## Your objective
Report every line of the listing below in which the string "left" appears.

## Records provided
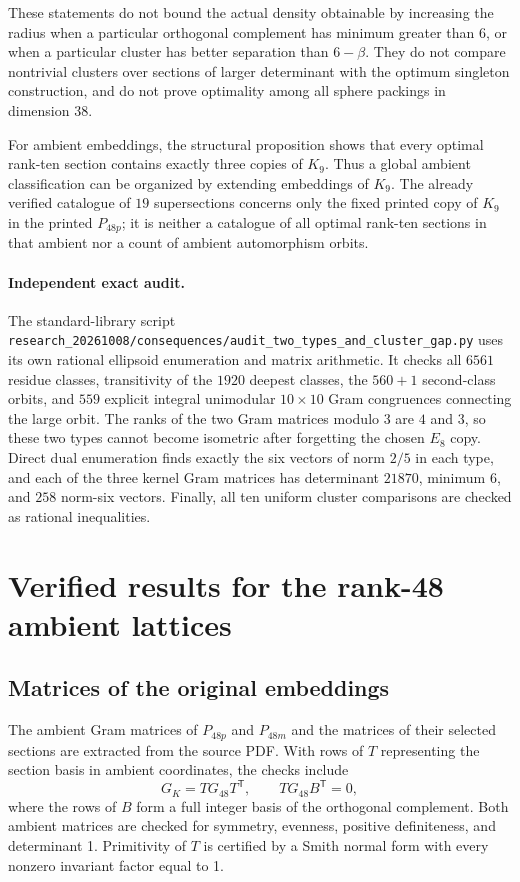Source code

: \documentclass[11pt,a4paper]{article}
\theoremstyle{remark}\newtheorem{remark}[theorem]{Remark}
\newcommand{\file}[1]{{\small\nolinkurl{#1}}}
\begin{document}
These statements do not bound the actual density obtainable by increasing
the radius when a particular orthogonal complement has minimum greater
than $6$, or when a particular cluster has better separation than
$6-\beta$. They do not compare nontrivial clusters over sections of
larger determinant with the optimum singleton construction, and do not
prove optimality among all sphere packings in dimension $38$.

For ambient embeddings, the structural proposition shows that every
optimal rank-ten section contains exactly three copies of $K_9$.
Thus a global ambient classification can be organized by extending
embeddings of $K_9$. The already verified catalogue of $19$ supersections
concerns only the fixed printed copy of $K_9$ in the printed $P_{48p}$;
it is neither a catalogue of all optimal rank-ten sections in that ambient
nor a count of ambient automorphism orbits.

\paragraph{Independent exact audit.}
The standard-library script
\file{research_20261008/consequences/audit_two_types_and_cluster_gap.py}
uses its own rational ellipsoid enumeration and matrix arithmetic.
It checks all $6561$ residue classes, transitivity of the $1920$ deepest
classes, the $560+1$ second-class orbits, and $559$ explicit integral
unimodular $10\times10$ Gram congruences connecting the large orbit.
The ranks of the two Gram matrices modulo $3$ are $4$ and $3$, so these
two types cannot become isometric after forgetting the chosen $E_8$ copy.
Direct dual enumeration finds exactly the six vectors of norm $2/5$ in
each type, and each of the three kernel Gram matrices has determinant
$21870$, minimum $6$, and $258$ norm-six vectors. Finally, all ten
uniform cluster comparisons are checked as rational inequalities.

\section{Verified results for the rank-48 ambient lattices}

\subsection{Matrices of the original embeddings}

The ambient Gram matrices of $P_{48p}$ and $P_{48m}$ and the matrices of their selected sections are extracted from the source PDF. With rows of $T$ representing the section basis in ambient coordinates, the checks include
\[
G_K=T G_{48}T^{\mathsf T},\qquad
T G_{48}B^{\mathsf T}=0,
\]
where the rows of $B$ form a full integer basis of the orthogonal complement. Both ambient matrices are checked for symmetry, evenness, positive definiteness, and determinant 1. Primitivity of $T$ is certified by a Smith normal form with every nonzero invariant factor equal to 1.
\end{document}
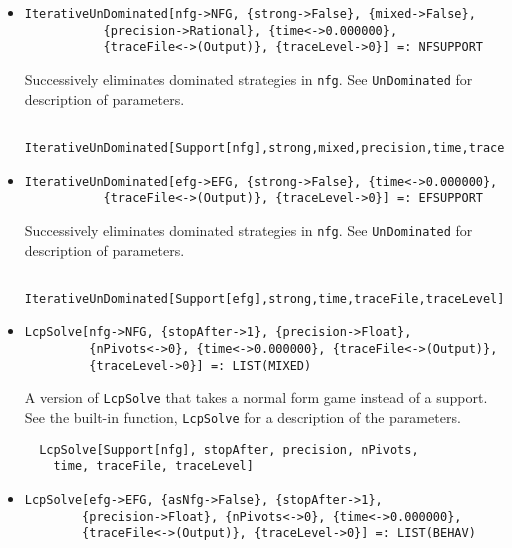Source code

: \begin{itemize}
\item{}
\protect \large \begin{verbatim}
IterativeUnDominated[nfg->NFG, {strong->False}, {mixed->False}, 
           {precision->Rational}, {time<->0.000000}, 
           {traceFile<->(Output)}, {traceLevel->0}] =: NFSUPPORT 
\end{verbatim}\normalsize

\bd 
Successively eliminates dominated strategies in \verb+nfg+.  See
\verb+UnDominated+ for description of parameters.  
\begin{verbatim}
  IterativeUnDominated[Support[nfg],strong,mixed,precision,time,traceFile,traceLevel];
\end{verbatim} 
\ed

\item{}
\protect \large \begin{verbatim}
IterativeUnDominated[efg->EFG, {strong->False}, {time<->0.000000}, 
           {traceFile<->(Output)}, {traceLevel->0}] =: EFSUPPORT 
\end{verbatim}\normalsize

\bd 
Successively eliminates dominated strategies in \verb+nfg+. See
\verb+UnDominated+ for description of parameters.  
\begin{verbatim}
  IterativeUnDominated[Support[efg],strong,time,traceFile,traceLevel];
\end{verbatim} 
\ed




\item{}
\protect \large \begin{verbatim}
LcpSolve[nfg->NFG, {stopAfter->1}, {precision->Float}, 
         {nPivots<->0}, {time<->0.000000}, {traceFile<->(Output)}, 
         {traceLevel->0}] =: LIST(MIXED) 
\end{verbatim}\normalsize

\bd 
A version of \verb+LcpSolve+ that takes a normal form
game instead of a support.  See the built-in function,
\verb+LcpSolve+ for a description of the parameters.
\begin{verbatim}
  LcpSolve[Support[nfg], stopAfter, precision, nPivots,
    time, traceFile, traceLevel]
\end{verbatim} 
\ed

\item{}
\protect \large \begin{verbatim}
LcpSolve[efg->EFG, {asNfg->False}, {stopAfter->1}, 
        {precision->Float}, {nPivots<->0}, {time<->0.000000}, 
        {traceFile<->(Output)}, {traceLevel->0}] =: LIST(BEHAV) 
\end{verbatim}\normalsize


\end{itemize}
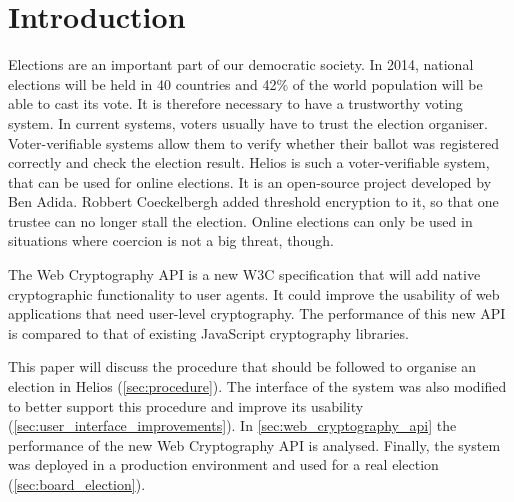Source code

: % 
%

\section{Introduction}

Elections are an important part of our democratic society. In 2014, national elections will be held in 40 countries and 42\% of the world population will be able to cast its vote.\cite{news:economist_2014_ballot_boxes} It is therefore necessary to have a trustworthy voting system. In current systems, voters usually have to trust the election organiser. Voter-verifiable systems allow them to verify whether their ballot was registered correctly and check the election result. Helios is such a voter-verifiable system, that can be used for online elections. It is an open-source project developed by Ben Adida.\cite{site:adida_helios_documentation} Robbert Coeckelbergh added threshold encryption to it, so that one trustee can no longer stall the election.\cite{coeckelbergh_application_and_extension_of_the_helios_voting_system} Online elections can only be used in situations where coercion is not a big threat, though. 

\par The Web Cryptography API is a new W3C specification that will add native cryptographic functionality to user agents.\cite{sleevi_watson_web_cryptography_api} It could improve the usability of web applications that need user-level cryptography. The performance of this new API is compared to that of existing JavaScript cryptography libraries.

\par This paper will discuss the procedure that should be followed to organise an election in Helios (\ref{sec:procedure}). The interface of the system was also modified to better support this procedure and improve its usability (\ref{sec:user_interface_improvements}). In \ref{sec:web_cryptography_api} the performance of the new Web Cryptography API is analysed. Finally, the system was deployed in a production environment and used for a real election (\ref{sec:board_election}).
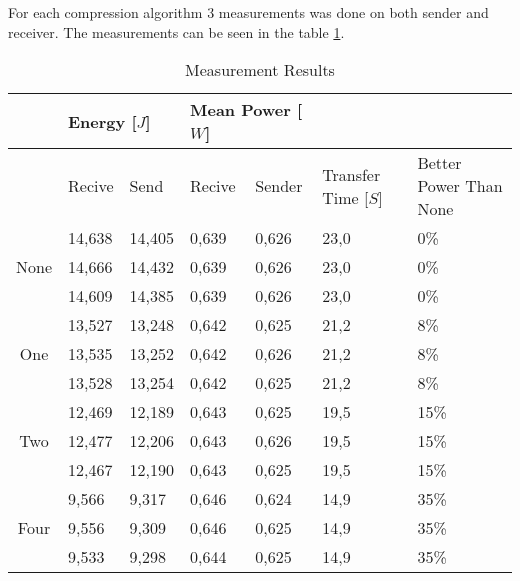 For each compression algorithm 3 measurements was done on both sender and receiver. 
The measurements can be seen in the table \ref{tab:MeasurementResults}.


\begin{table}[h]
	\begin{tabular}{cllllll}

	\cline{2-5} 
	\multicolumn{1}{l}{} 	& \multicolumn{2}{l}{Energy {[$J$]}} & \multicolumn{2}{l}{Mean Power [$W$]} &	&	\\ \hline
	\rowcolor{gr}
	\multicolumn{1}{l}{Bit Removed}	& Recive	& Send	& Recive	& Sender	& \multicolumn{1}{l}{Transfer Time [$S$]} & \multicolumn{1}{l}{Better Power Than None} \\ \hline
	\multicolumn{1}{c}{\multirow{3}{*}{None}} & 14,638	& 14,405	& 0,639	& 0,626	& \multicolumn{1}{l}{23,0}	& \multicolumn{1}{l}{0\%}	\\  
	\multicolumn{1}{c}{}	& 14,666	& 14,432	& 0,639	& 0,626	& \multicolumn{1}{l}{23,0}	& \multicolumn{1}{l}{0\%}	\\ 
	\multicolumn{1}{c}{}	& 14,609	& 14,385	& 0,639	& 0,626	& \multicolumn{1}{l}{23,0}	& \multicolumn{1}{l}{0\%}	\\ \hline
	\multicolumn{1}{c}{\multirow{3}{*}{One}}  & 13,527	& 13,248	& 0,642	& 0,625	& \multicolumn{1}{l}{21,2}	& \multicolumn{1}{l}{8\%}	\\ %
	\multicolumn{1}{c}{}	& 13,535	& 13,252	& 0,642	& 0,626	& \multicolumn{1}{l}{21,2}	& \multicolumn{1}{l}{8\%}	\\ %
	\multicolumn{1}{c}{}	& 13,528	& 13,254	& 0,642	& 0,625	& \multicolumn{1}{l}{21,2}	& \multicolumn{1}{l}{8\%}	\\ \hline
	\multicolumn{1}{c}{\multirow{3}{*}{Two}}  & 12,469	& 12,189	& 0,643	& 0,625	& \multicolumn{1}{l}{19,5}	& \multicolumn{1}{l}{15\%}	\\ %
	\multicolumn{1}{c}{}	& 12,477	& 12,206	& 0,643	& 0,626	& \multicolumn{1}{l}{19,5}	& \multicolumn{1}{l}{15\%}	\\ %
	\multicolumn{1}{c}{}	& 12,467	& 12,190	& 0,643	& 0,625	& \multicolumn{1}{l}{19,5}	& \multicolumn{1}{l}{15\%}	\\ \hline
	\multicolumn{1}{c}{\multirow{3}{*}{Four}} & 9,566	& 9,317	& 0,646	& 0,624	& \multicolumn{1}{l}{14,9}	& \multicolumn{1}{l}{35\%}	\\ %
	\multicolumn{1}{c}{}	& 9,556	& 9,309	& 0,646	& 0,625	& \multicolumn{1}{l}{14,9}	& \multicolumn{1}{l}{35\%}	\\ %
	\multicolumn{1}{c}{}	& 9,533	& 9,298	& 0,644	& 0,625	& \multicolumn{1}{l}{14,9}	& \multicolumn{1}{l}{35\%}	\\ \hline
	\end{tabular}

	\caption{Measurement Results }
	\label{tab:MeasurementResults}
\end{table}
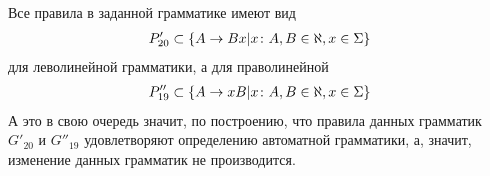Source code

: Все правила в заданной грамматике имеют вид
\begin{align*}
	P'_{20} \subset \left\{A\to Bx|x \colon A, B \in \aleph, x \in \Sigma\right\}
\end{align*}
для леволинейной грамматики, а для праволинейной
\begin{align*}
	P''_{19} \subset \left\{A\to xB|x \colon A, B \in \aleph, x \in \Sigma\right\}
\end{align*}
А это в свою очередь значит, по построению, что правила данных грамматик \(G'_{20}\) и \(G''_{19}\) удовлетворяют определению автоматной грамматики, а, значит, изменение данных грамматик не производится.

## Answer section
	P'_{20} \subset \left\{A\to Bx|x \colon A, B \in \aleph, x \in \Sigma\right\}
	P''_{19} \subset \left\{A\to xB|x \colon A, B \in \aleph, x \in \Sigma\right\}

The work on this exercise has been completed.